In the 1980’s, Certified Semen Services (CSS; the regulatory authority of US AI centers) sanctioned an extensive antibiotic trial that served as the basis for the present protocol that includes addition of a gentamycin, tylosin, lincomycin, and spectinomycin (GTLS) cocktail into semen and for frozen semen extenders (Shin et al., 1988). The minutely defined quantities of the GTLS cocktail was determined to provide effective “control” of growth of relevant microorganisms, including Mycoplasma bovis, in “frozen” semen without having significant negative impact on the sperm cells themselves. The key words are control and frozen. Antibiotics do not kill all organisms, including mycoplasma, but serve to control their replication and growth while in solution. Similarly, the freezing process itself at liquid nitrogen temperatures serves to kill a few cells but totally prevents replication of all cells. Finally, the dilution process itself, necessary to capitalize on efficient distribution of superior genetics, also serves to reduce the infectious dose of any organisms that may happen to survive the entire process.

It is important to note that the studies above were conducted in recognition of a separate study (Hirth et., 1967) that concluded it is nearly impossible to intentionally infect cows with Mycoplasma bovis using semen as a vector.

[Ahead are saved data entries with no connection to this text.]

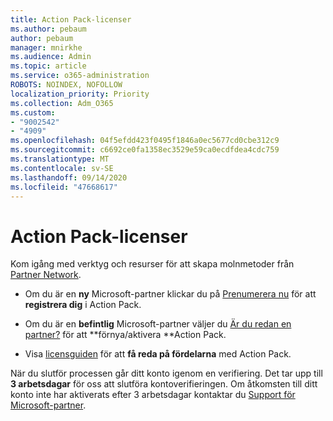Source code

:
 ```yaml
---
title: Action Pack-licenser
ms.author: pebaum
author: pebaum
manager: mnirkhe
ms.audience: Admin
ms.topic: article
ms.service: o365-administration
ROBOTS: NOINDEX, NOFOLLOW
localization_priority: Priority
ms.collection: Adm_O365
ms.custom:
- "9002542"
- "4909"
ms.openlocfilehash: 04f5efdd423f0495f1846a0ec5677cd0cbe312c9
ms.sourcegitcommit: c6692ce0fa1358ec3529e59ca0ecdfdea4cdc759
ms.translationtype: MT
ms.contentlocale: sv-SE
ms.lasthandoff: 09/14/2020
ms.locfileid: "47668617"
---
```

# <a name="action-pack-licenses"></a>Action Pack-licenser

Kom igång med verktyg och resurser för att skapa molnmetoder från [Partner Network](https://aka.ms/MPNActionPack).

- Om du är en **ny** Microsoft-partner klickar du på [Prenumerera nu](https://aka.ms/MPNActionPackNew) för att **registrera dig** i Action Pack.

- Om du är en **befintlig** Microsoft-partner väljer du [Är du redan en partner?](https://aka.ms/MPNActionPackExisting) för att **förnya/aktivera **Action Pack. 

- Visa [licensguiden](https://aka.ms/MPNActionPackGuide) för att **få reda på fördelarna** med Action Pack. 

När du slutför processen går ditt konto igenom en verifiering. Det tar upp till **3 arbetsdagar** för oss att slutföra kontoverifieringen. Om åtkomsten till ditt konto inte har aktiverats efter 3 arbetsdagar kontaktar du [Support för Microsoft-partner](https://aka.ms/MPNActionPackSupport). 
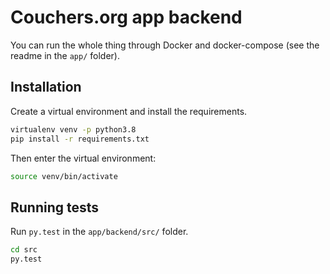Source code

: # Couchers.org app backend

You can run the whole thing through Docker and docker-compose (see the readme in the `app/` folder).

## Installation

Create a virtual environment and install the requirements.

```sh
virtualenv venv -p python3.8
pip install -r requirements.txt
```

Then enter the virtual environment:

```sh
source venv/bin/activate
```

## Running tests

Run `py.test` in the `app/backend/src/` folder.

```sh
cd src
py.test
```
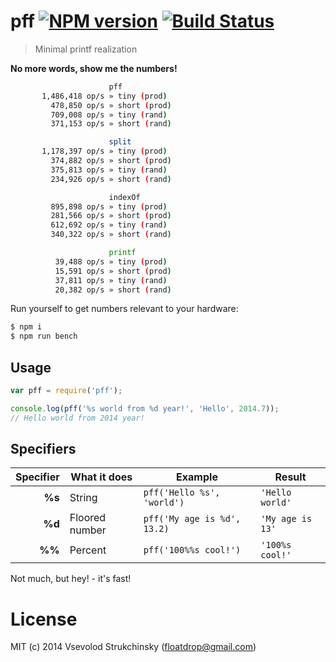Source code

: # pff [![NPM version][npm-image]][npm-url] [![Build Status][travis-image]][travis-url]
> Minimal printf realization

__No more words, show me the numbers!__

```bash
                      pff
       1,486,418 op/s » tiny (prod)
         478,850 op/s » short (prod)
         709,008 op/s » tiny (rand)
         371,153 op/s » short (rand)

                      split
       1,178,397 op/s » tiny (prod)
         374,882 op/s » short (prod)
         375,813 op/s » tiny (rand)
         234,926 op/s » short (rand)

                      indexOf
         895,898 op/s » tiny (prod)
         281,566 op/s » short (prod)
         612,692 op/s » tiny (rand)
         340,322 op/s » short (rand)

                      printf
          39,488 op/s » tiny (prod)
          15,591 op/s » short (prod)
          37,811 op/s » tiny (rand)
          20,382 op/s » short (rand)
```

Run yourself to get numbers relevant to your hardware:

```bash
$ npm i
$ npm run bench
```

## Usage

```js
var pff = require('pff');

console.log(pff('%s world from %d year!', 'Hello', 2014.7));
// Hello world from 2014 year!
```

## Specifiers

| Specifier     | What it does          | Example                     | Result           |
| ------------: | --------------------- | --------------------------- | ---------------- |
| **%s**        | String                | `pff('Hello %s', 'world')`  | `'Hello world'`  |
| **%d**        | Floored number        | `pff('My age is %d', 13.2)` | `'My age is 13'` |
| **%%**        | Percent               | `pff('100%%s cool!')`       | `'100%s cool!'`  |           

Not much, but hey! - it's fast!

# License

MIT (c) 2014 Vsevolod Strukchinsky (floatdrop@gmail.com)

[npm-url]: https://npmjs.org/package/pff
[npm-image]: http://img.shields.io/npm/v/pff.svg

[travis-url]: https://travis-ci.org/floatdrop/pff
[travis-image]: http://img.shields.io/travis/floatdrop/pff.svg
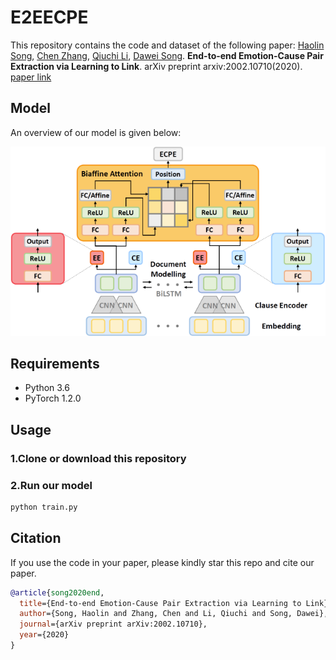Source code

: # E2EECPE

This repository contains the code and dataset of the following paper:
[Haolin Song](https://genezc.github.io), [Chen Zhang](https://genezc.github.io), [Qiuchi Li](https://qiuchili.github.io), [Dawei Song](http://cs.bit.edu.cn/szdw/jsml/js/sdw/index.htm). **End-to-end Emotion-Cause Pair Extraction via Learning to Link**. arXiv preprint arxiv:2002.10710(2020). [paper link](https://arxiv.org/abs/2002.10710)

## Model

An overview of our model is given below:

![model](/images/model.png)

## Requirements

* Python 3.6
* PyTorch 1.2.0

## Usage
### 1.Clone or download this repository
### 2.Run our model
```bash
python train.py
```

## Citation

If you use the code in your paper, please kindly star this repo and cite our paper.

```bibtex
@article{song2020end,
  title={End-to-end Emotion-Cause Pair Extraction via Learning to Link},
  author={Song, Haolin and Zhang, Chen and Li, Qiuchi and Song, Dawei},
  journal={arXiv preprint arXiv:2002.10710},
  year={2020}
}
```
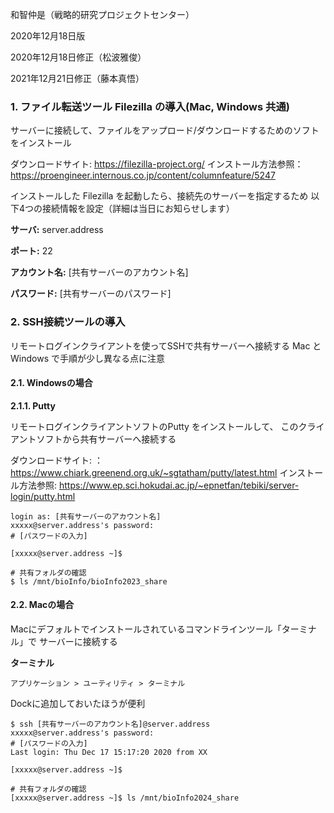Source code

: 和智仲是（戦略的研究プロジェクトセンター）



2020年12月18日版

2020年12月18日修正（松波雅俊）

2021年12月21日修正（藤本真悟）

### 1. ファイル転送ツール Filezilla の導入(Mac, Windows 共通)

サーバーに接続して、ファイルをアップロード/ダウンロードするためのソフトをインストール

ダウンロードサイト: https://filezilla-project.org/
インストール方法参照：https://proengineer.internous.co.jp/content/columnfeature/5247

インストールした Filezilla を起動したら、接続先のサーバーを指定するため
以下4つの接続情報を設定（詳細は当日にお知らせします）

**サーバ:** server.address

**ポート:** 22

**アカウント名:** [共有サーバーのアカウント名]

**パスワード:** [共有サーバーのパスワード]


### 2. SSH接続ツールの導入

リモートログインクライアントを使ってSSHで共有サーバーへ接続する
Mac と Windows で手順が少し異なる点に注意

#### 2.1. Windowsの場合
**2.1.1. Putty**

リモートログインクライアントソフトのPutty をインストールして、
このクライアントソフトから共有サーバーへ接続する

ダウンロードサイト: ：https://www.chiark.greenend.org.uk/~sgtatham/putty/latest.html
インストール方法参照: https://www.ep.sci.hokudai.ac.jp/~epnetfan/tebiki/server-login/putty.html


```
login as: [共有サーバーのアカウント名]
xxxxx@server.address's password: 
# [パスワードの入力]

[xxxxx@server.address ~]$

# 共有フォルダの確認
$ ls /mnt/bioInfo/bioInfo2023_share
```


#### 2.2. Macの場合

Macにデフォルトでインストールされているコマンドラインツール「ターミナル」で
サーバーに接続する

**ターミナル**

`アプリケーション > ユーティリティ > ターミナル`

Dockに追加しておいたほうが便利



```
$ ssh [共有サーバーのアカウント名]@server.address
xxxxx@server.address's password: 
# [パスワードの入力]
Last login: Thu Dec 17 15:17:20 2020 from XX

[xxxxx@server.address ~]$

# 共有フォルダの確認
[xxxxx@server.address ~]$ ls /mnt/bioInfo2024_share
```
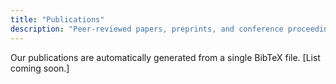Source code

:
 ```yaml
---
title: "Publications"
description: "Peer-reviewed papers, preprints, and conference proceedings."
---
```


Our publications are automatically generated from a single BibTeX file. [List coming soon.]
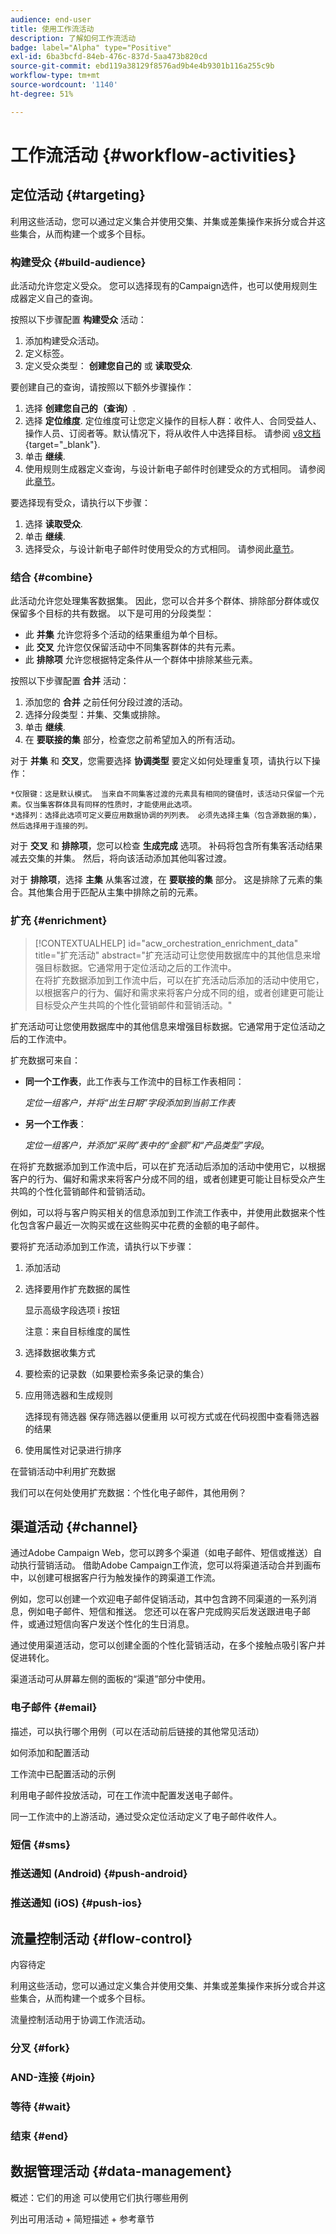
 ```yaml
---
audience: end-user
title: 使用工作流活动
description: 了解如何工作流活动
badge: label="Alpha" type="Positive"
exl-id: 6ba3bcfd-84eb-476c-837d-5aa473b820cd
source-git-commit: ebd119a38129f8576ad9b4e4b9301b116a255c9b
workflow-type: tm+mt
source-wordcount: '1140'
ht-degree: 51%

---
```



# 工作流活动 {#workflow-activities}

## 定位活动 {#targeting}

利用这些活动，您可以通过定义集合并使用交集、并集或差集操作来拆分或合并这些集合，从而构建一个或多个目标。

### 构建受众 {#build-audience}

此活动允许您定义受众。 您可以选择现有的Campaign选件，也可以使用规则生成器定义自己的查询。

<!--
The **Build audience** activity can be placed at the beginning of the workflow or after any other activity. Any activity can be placed after the **Build audience**.
-->

按照以下步骤配置 **构建受众** 活动：

1. 添加构建受众活动。
1. 定义标签。
1. 定义受众类型： **创建您自己的** 或 **读取受众**.

要创建自己的查询，请按照以下额外步骤操作：

1. 选择 **创建您自己的（查询）**.
1. 选择 **定位维度**. 定位维度可让您定义操作的目标人群：收件人、合同受益人、操作人员、订阅者等。默认情况下，将从收件人中选择目标。 请参阅 [v8文档](https://experienceleague.adobe.com/docs/campaign/automation/workflows/introduction/wf-type/targeting-workflows.html#targeting-and-filtering-dimensions){target="_blank"}.
1. 单击 **继续**.
1. 使用规则生成器定义查询，与设计新电子邮件时创建受众的方式相同。 请参阅此[章节](../audience/segment-builder.md)。

要选择现有受众，请执行以下步骤：

1. 选择 **读取受众**.
1. 单击 **继续**.
1. 选择受众，与设计新电子邮件时使用受众的方式相同。 请参阅此[章节](../audience/add-audience.md)。

### 结合 {#combine}

此活动允许您处理集客数据集。 因此，您可以合并多个群体、排除部分群体或仅保留多个目标的共有数据。 以下是可用的分段类型：

<!--
The **Combine** activity can be placed after any other activity, but not at the beginning of the workflow. Any activity can be placed after the **Combine**.
-->

* 此 **并集** 允许您将多个活动的结果重组为单个目标。
* 此 **交叉** 允许您仅保留活动中不同集客群体的共有元素。
* 此 **排除项** 允许您根据特定条件从一个群体中排除某些元素。

按照以下步骤配置 **合并** 活动：

1. 添加您的 **合并** 之前任何分段过渡的活动。
1. 选择分段类型：并集、交集或排除。
1. 单击 **继续**.
1. 在 **要联接的集** 部分，检查您之前希望加入的所有活动。

对于 **并集** 和 **交叉**，您需要选择 **协调类型** 要定义如何处理重复项，请执行以下操作：

    *仅限键：这是默认模式。 当来自不同集客过渡的元素具有相同的键值时，该活动只保留一个元素。仅当集客群体具有同样的性质时，才能使用此选项。
    *选择列：选择此选项可定义要应用数据协调的列列表。 必须先选择主集（包含源数据的集），然后选择用于连接的列。

对于 **交叉** 和 **排除项**，您可以检查 **生成完成** 选项。 补码将包含所有集客活动结果减去交集的并集。 然后，将向该活动添加其他叫客过渡。

对于 **排除项**，选择 **主集** 从集客过渡，在 **要联接的集** 部分。 这是排除了元素的集合。其他集合用于匹配从主集中排除之前的元素。

### 扩充 {#enrichment}

>[!CONTEXTUALHELP]
>id="acw_orchestration_enrichment_data"
>title="扩充活动"
>abstract="扩充活动可让您使用数据库中的其他信息来增强目标数据。它通常用于定位活动之后的工作流中。<br/>在将扩充数据添加到工作流中后，可以在扩充活动后添加的活动中使用它，以根据客户的行为、偏好和需求来将客户分成不同的组，或者创建更可能让目标受众产生共鸣的个性化营销邮件和营销活动。"

扩充活动可让您使用数据库中的其他信息来增强目标数据。它通常用于定位活动之后的工作流中。

扩充数据可来自：

* **同一个工作表**，此工作表与工作流中的目标工作表相同：

   *定位一组客户，并将“出生日期”字段添加到当前工作表*

* **另一个工作表**：

   *定位一组客户，并添加“采购”表中的“金额”和“产品类型”字段*。

在将扩充数据添加到工作流中后，可以在扩充活动后添加的活动中使用它，以根据客户的行为、偏好和需求来将客户分成不同的组，或者创建更可能让目标受众产生共鸣的个性化营销邮件和营销活动。

例如，可以将与客户购买相关的信息添加到工作流工作表中，并使用此数据来个性化包含客户最近一次购买或在这些购买中花费的金额的电子邮件。

要将扩充活动添加到工作流，请执行以下步骤：

1. 添加活动
1. 选择要用作扩充数据的属性

   显示高级字段选项
i 按钮

   注意：来自目标维度的属性

1. 选择数据收集方式
1. 要检索的记录数（如果要检索多条记录的集合）
1. 应用筛选器和生成规则

   选择现有筛选器
保存筛选器以便重用
以可视方式或在代码视图中查看筛选器的结果

1. 使用属性对记录进行排序

在营销活动中利用扩充数据

我们可以在何处使用扩充数据：个性化电子邮件，其他用例？

## 渠道活动 {#channel}

通过Adobe Campaign Web，您可以跨多个渠道（如电子邮件、短信或推送）自动执行营销活动。 借助Adobe Campaign工作流，您可以将渠道活动合并到画布中，以创建可根据客户行为触发操作的跨渠道工作流。

例如，您可以创建一个欢迎电子邮件促销活动，其中包含跨不同渠道的一系列消息，例如电子邮件、短信和推送。 您还可以在客户完成购买后发送跟进电子邮件，或通过短信向客户发送个性化的生日消息。

通过使用渠道活动，您可以创建全面的个性化营销活动，在多个接触点吸引客户并促进转化。

渠道活动可从屏幕左侧的面板的“渠道”部分中使用。

### 电子邮件 {#email}

描述，可以执行哪个用例（可以在活动前后链接的其他常见活动）

如何添加和配置活动

工作流中已配置活动的示例


利用电子邮件投放活动，可在工作流中配置发送电子邮件。

<!-- Scheduled emails available?

This can be a single send email and sent just once, or it can be a recurring email.
* Single send emails are standard emails, sent once.
* Recurring emails allow you to send the same email multiple times to different targets over a defined period. You can aggregate the deliveries per period in order to get reports that correspond to your needs.

When linked to a scheduler, you can define recurring emails.-->

同一工作流中的上游活动，通过受众定位活动定义了电子邮件收件人。

<!--The message preparation is triggered according to the workflow execution parameters. From the message dashboard, you can select whether to request or not a manual confirmation to send the message (required by default). You can start the workflow manually or place a scheduler activity in the workflow to automate execution.-->


### 短信 {#sms}

### 推送通知 (Android) {#push-android}

### 推送通知 (iOS) {#push-ios}

## 流量控制活动 {#flow-control}

内容待定

<!--à reformuler-->利用这些活动，您可以通过定义集合并使用交集、并集或差集操作来拆分或合并这些集合，从而构建一个或多个目标。

流量控制活动用于协调工作流活动。

### 分叉 {#fork}

### AND-连接 {#join}


### 等待 {#wait}

### 结束 {#end}

## 数据管理活动 {#data-management}

概述：它们的用途
可以使用它们执行哪些用例

列出可用活动 + 简短描述 + 参考章节

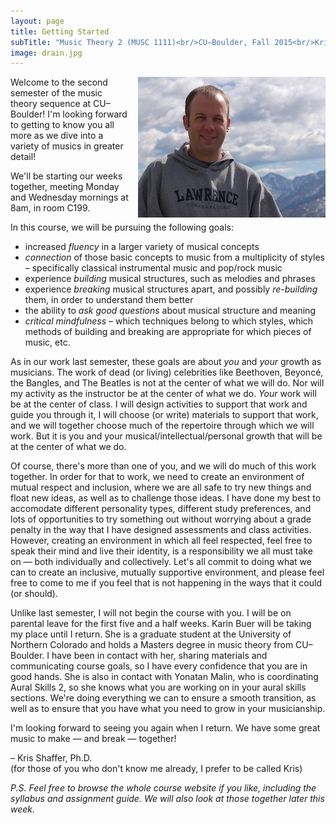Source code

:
 ```yaml
---
layout: page
title: Getting Started
subTitle: "Music Theory 2 (MUSC 1111)<br/>CU–Boulder, Fall 2015<br/>Kris Shaffer, Ph.D. – instructor"
image: drain.jpg
---
```


<a href="/img/twitterBio.jpg"><img src="/img/twitterBio-small.jpg" style="float: right; padding-left: 12px" alt="bio picture of Kris Shaffer, Ph.D."/></a>Welcome to the second semester of the music theory sequence at CU–Boulder! I'm looking forward to getting to know you all more as we dive into a variety of musics in greater detail!

We'll be starting our weeks together, meeting Monday and Wednesday mornings at 8am, in room C199.

In this course, we will be pursuing the following goals:

- increased *fluency* in a larger variety of musical concepts  
- *connection* of those basic concepts to music from a multiplicity of styles – specifically classical instrumental music and pop/rock music  
- experience *building* musical structures, such as melodies and phrases  
- experience *breaking* musical structures apart, and possibly *re-building* them, in order to understand them better  
- the ability to *ask good questions* about musical structure and meaning  
- *critical mindfulness* – which techniques belong to which styles, which methods of building and breaking are appropriate for which pieces of music, etc.

As in our work last semester, these goals are about *you* and *your* growth as musicians. The work of dead (or living) celebrities like Beethoven, Beyoncé, the Bangles, and The Beatles is not at the center of what we will do. Nor will my activity as the instructor be at the center of what we do. *Your* work will be at the center of class. I will design activities to support that work and guide you through it, I will choose (or write) materials to support that work, and we will together choose much of the repertoire through which we will work. But it is you and your musical/intellectual/personal growth that will be at the center of what we do.

Of course, there's more than one of you, and we will do much of this work together. In order for that to work, we need to create an environment of mutual respect and inclusion, where we are all safe to try new things and float new ideas, as well as to challenge those ideas. I have done my best to accomodate different personality types, different study preferences, and lots of opportunities to try something out without worrying about a grade penalty in the way that I have designed assessments and class activities. However, creating an environment in which all feel respected, feel free to speak their mind and live their identity, is a responsibility we all must take on — both individually and collectively. Let's all commit to doing what we can to create an inclusive, mutually supportive environment, and please feel free to come to me if you feel that is not happening in the ways that it could (or should).

Unlike last semester, I will not begin the course with you. I will be on parental leave for the first five and a half weeks. Karin Buer will be taking my place until I return. She is a graduate student at the University of Northern Colorado and holds a Masters degree in music theory from CU–Boulder. I have been in contact with her, sharing materials and communicating course goals, so I have every confidence that you are in good hands. She is also in contact with Yonatan Malin, who is coordinating Aural Skills 2, so she knows what you are working on in your aural skills sections. We're doing everything we can to ensure a smooth transition, as well as to ensure that you have what you need to grow in your musicianship.

I'm looking forward to seeing you again when I return. We have some great music to make — and break — together!

– Kris Shaffer, Ph.D.  
(for those of you who don't know me already, I prefer to be called Kris)


*P.S. Feel free to browse the whole course website if you like, including the syllabus and assignment guide. We will also look at those together later this week.*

The combination of these studies led CSS to conclude the transmission of Mycoplasma bovis, even if present in frozen bovine semen, is of negligible risk and thereby concluded testing sires/semen for mycoplasma was unnecessary, unwarranted, and offers no return on investment for the dairy industry.

It is important for readers to understand that the biosecurity of CSS approved and processed semen is NOT the result of a single factor but rather the combination of many factors, including but not limited to:

  1. Health testing of the sire

  2. Hygiene of the sire and the collection process

  3. Antibiotic addition to semen and extenders

  4. Freezing control of replication

  5. Dilution ratio of organisms below minimally infectious dosages

It is also important to note that since approval of the GTLS cocktail, there have been in excess of 1.085 billion doses of frozen bovine semen produced and sold under the CSS logo without a single documented case of transmission of mycoplasma bovis (NAAB statistics).

What about non-frozen semen?

The use of non-frozen semen was not addressed in the 1980’s CSS study of antibiotic efficacy for controlling growth of microorganisms in frozen semen. However, it was immediately recognized that the absence of freezing removes one of several very important control mechanisms. Thereby, CSS has offered no officially approved procedures for a non-frozen semen program. Instead, CSS provided guidelines for fresh semen programs to be evaluated on a trial/research basis provided each sire tests negative for “mycoplasma” on three consecutive weekly tests.

There are several very important qualifiers to understand this recommendation/guideline for non-frozen semen. First, CSS made no distinction between Mycoplasma bovis and other non-pathogenic strains of mycoplasma. Second, the guideline was proposed prior to polymerase chain reaction (PCR) when culture was the “gold standard” in diagnostic procedures. Finally, the guidelines were NOT imposed to conclude that fresh semen represents an increased risk relative to frozen semen but simply an “unknown” risk relative to frozen semen. In the absence of freezing, it was simply logical to question the level of control.

What is Select Sires’ interest in this field of study?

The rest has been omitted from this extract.